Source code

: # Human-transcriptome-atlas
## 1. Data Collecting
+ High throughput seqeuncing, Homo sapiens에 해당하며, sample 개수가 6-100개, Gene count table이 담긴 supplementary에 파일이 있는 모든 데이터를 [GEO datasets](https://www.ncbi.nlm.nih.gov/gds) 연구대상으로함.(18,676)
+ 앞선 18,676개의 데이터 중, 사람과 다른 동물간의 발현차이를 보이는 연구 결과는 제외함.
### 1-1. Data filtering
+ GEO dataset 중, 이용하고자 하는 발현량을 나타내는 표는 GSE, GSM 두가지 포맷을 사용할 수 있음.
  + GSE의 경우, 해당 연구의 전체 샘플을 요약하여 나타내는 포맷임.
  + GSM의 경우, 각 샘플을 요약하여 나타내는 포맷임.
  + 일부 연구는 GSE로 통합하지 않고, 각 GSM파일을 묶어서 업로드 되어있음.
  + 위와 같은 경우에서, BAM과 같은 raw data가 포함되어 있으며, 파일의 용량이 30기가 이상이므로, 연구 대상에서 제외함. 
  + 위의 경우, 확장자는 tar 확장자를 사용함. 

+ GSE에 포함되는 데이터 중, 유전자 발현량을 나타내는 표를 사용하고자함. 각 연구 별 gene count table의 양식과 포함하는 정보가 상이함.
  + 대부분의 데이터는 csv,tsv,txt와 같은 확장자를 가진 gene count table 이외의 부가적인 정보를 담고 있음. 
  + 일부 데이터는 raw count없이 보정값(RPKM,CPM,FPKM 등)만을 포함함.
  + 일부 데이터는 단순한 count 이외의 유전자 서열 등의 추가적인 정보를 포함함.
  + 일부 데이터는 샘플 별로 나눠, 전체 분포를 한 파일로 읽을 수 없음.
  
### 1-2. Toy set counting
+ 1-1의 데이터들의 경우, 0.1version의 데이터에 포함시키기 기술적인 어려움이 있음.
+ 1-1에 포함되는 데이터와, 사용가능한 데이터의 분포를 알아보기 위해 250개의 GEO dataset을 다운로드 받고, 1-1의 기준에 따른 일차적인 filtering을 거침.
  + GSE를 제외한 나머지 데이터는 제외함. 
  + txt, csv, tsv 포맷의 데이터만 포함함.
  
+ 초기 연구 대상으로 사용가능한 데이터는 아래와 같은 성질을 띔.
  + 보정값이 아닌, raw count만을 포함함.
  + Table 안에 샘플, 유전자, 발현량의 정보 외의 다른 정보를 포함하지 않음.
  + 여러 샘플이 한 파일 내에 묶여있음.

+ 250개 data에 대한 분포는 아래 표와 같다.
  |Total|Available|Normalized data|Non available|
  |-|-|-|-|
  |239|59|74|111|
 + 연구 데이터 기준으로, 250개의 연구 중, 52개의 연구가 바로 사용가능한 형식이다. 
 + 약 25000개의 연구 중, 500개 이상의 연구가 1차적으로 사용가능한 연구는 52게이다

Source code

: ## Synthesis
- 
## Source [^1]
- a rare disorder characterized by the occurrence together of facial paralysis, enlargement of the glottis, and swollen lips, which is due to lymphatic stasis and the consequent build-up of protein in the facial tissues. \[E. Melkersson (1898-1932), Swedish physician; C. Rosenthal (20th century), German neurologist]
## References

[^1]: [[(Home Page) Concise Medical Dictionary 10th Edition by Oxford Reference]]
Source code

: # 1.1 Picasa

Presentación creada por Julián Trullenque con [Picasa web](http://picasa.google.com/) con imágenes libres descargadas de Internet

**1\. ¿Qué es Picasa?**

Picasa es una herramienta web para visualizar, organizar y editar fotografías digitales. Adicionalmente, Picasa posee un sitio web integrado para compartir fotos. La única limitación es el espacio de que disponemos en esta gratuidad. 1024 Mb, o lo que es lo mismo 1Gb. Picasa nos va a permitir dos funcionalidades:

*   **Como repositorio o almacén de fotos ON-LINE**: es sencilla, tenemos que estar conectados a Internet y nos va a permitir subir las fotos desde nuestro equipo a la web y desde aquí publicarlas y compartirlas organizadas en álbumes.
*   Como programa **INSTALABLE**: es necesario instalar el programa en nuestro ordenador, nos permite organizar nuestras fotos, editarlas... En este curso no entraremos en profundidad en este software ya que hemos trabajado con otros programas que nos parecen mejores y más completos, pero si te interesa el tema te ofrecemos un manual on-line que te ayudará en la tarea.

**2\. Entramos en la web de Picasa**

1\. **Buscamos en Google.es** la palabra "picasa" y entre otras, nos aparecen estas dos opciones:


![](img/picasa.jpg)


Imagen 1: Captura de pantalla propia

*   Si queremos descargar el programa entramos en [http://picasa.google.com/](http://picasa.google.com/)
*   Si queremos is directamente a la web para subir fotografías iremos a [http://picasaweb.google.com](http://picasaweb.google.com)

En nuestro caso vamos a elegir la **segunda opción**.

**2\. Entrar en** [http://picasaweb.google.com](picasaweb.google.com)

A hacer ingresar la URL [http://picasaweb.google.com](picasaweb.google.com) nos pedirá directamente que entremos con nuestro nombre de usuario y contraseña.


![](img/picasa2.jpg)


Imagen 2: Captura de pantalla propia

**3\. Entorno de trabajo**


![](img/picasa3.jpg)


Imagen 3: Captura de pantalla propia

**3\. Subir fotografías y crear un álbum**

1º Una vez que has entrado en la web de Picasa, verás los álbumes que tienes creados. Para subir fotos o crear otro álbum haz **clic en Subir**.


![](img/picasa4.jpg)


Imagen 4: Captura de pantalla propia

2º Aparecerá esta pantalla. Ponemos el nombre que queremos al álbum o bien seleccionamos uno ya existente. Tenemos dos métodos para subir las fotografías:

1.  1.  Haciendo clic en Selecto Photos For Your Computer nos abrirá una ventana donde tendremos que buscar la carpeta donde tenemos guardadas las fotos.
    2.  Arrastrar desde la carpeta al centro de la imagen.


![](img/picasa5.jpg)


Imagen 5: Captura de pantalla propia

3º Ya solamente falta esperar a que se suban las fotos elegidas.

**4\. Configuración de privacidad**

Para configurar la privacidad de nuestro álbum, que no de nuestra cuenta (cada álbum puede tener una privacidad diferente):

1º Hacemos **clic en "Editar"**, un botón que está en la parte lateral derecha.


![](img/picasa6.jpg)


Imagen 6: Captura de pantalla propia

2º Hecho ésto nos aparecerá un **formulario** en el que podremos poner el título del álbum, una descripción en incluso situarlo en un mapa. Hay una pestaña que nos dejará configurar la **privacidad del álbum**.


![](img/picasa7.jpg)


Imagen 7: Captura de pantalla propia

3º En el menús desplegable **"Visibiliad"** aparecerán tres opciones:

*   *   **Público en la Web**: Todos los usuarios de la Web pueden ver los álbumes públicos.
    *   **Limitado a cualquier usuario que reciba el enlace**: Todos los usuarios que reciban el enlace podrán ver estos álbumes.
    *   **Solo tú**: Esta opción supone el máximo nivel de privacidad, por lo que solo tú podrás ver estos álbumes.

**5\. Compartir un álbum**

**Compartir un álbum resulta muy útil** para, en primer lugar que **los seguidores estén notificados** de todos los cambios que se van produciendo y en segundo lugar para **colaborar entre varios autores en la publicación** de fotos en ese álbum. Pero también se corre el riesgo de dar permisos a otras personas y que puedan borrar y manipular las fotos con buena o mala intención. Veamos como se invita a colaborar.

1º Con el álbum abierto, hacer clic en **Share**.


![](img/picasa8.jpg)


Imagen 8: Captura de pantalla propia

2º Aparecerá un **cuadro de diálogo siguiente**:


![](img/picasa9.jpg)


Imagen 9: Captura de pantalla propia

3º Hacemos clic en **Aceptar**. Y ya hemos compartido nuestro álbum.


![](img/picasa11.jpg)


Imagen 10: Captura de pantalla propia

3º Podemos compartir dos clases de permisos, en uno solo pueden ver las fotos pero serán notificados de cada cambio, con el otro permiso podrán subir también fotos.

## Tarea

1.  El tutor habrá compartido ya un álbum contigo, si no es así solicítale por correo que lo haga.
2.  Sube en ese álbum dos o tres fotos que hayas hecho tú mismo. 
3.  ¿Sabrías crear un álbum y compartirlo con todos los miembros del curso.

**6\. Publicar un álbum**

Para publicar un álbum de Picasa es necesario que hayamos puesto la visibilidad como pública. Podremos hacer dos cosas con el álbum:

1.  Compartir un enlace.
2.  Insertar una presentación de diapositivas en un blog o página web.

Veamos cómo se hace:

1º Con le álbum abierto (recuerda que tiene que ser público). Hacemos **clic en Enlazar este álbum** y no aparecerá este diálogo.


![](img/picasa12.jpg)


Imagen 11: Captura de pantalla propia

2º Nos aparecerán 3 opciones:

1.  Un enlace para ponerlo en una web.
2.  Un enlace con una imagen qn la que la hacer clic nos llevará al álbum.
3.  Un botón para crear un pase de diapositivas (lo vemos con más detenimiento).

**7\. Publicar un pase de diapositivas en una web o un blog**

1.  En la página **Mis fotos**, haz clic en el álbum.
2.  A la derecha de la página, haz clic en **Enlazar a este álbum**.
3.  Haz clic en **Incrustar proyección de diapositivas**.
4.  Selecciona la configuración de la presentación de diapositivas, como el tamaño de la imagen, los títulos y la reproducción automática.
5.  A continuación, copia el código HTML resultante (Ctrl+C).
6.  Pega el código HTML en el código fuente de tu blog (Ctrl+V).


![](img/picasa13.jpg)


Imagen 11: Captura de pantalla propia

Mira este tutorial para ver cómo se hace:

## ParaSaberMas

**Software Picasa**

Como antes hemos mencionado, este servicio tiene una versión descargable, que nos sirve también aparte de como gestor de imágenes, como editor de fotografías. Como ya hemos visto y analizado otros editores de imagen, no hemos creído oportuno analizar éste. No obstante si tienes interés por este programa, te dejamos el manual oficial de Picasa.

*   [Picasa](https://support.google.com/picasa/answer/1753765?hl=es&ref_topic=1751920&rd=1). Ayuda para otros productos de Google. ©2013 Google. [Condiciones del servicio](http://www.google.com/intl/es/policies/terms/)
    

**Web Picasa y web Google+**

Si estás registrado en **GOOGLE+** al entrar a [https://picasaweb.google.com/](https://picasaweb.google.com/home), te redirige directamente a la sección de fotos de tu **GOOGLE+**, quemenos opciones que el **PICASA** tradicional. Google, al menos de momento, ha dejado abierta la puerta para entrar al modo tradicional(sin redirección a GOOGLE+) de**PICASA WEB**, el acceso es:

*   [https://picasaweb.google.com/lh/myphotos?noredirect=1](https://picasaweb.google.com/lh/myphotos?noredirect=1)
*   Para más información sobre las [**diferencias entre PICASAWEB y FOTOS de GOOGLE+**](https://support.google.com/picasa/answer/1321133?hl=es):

.....

What is expected:
Quote only the stretch of lines that starts the data above and ends with the line containing "### 1-1. Data filtering", both included.

Reply:
Source code

: # Human-transcriptome-atlas
## 1. Data Collecting
+ High throughput seqeuncing, Homo sapiens에 해당하며, sample 개수가 6-100개, Gene count table이 담긴 supplementary에 파일이 있는 모든 데이터를 [GEO datasets](https://www.ncbi.nlm.nih.gov/gds) 연구대상으로함.(18,676)
+ 앞선 18,676개의 데이터 중, 사람과 다른 동물간의 발현차이를 보이는 연구 결과는 제외함.
### 1-1. Data filtering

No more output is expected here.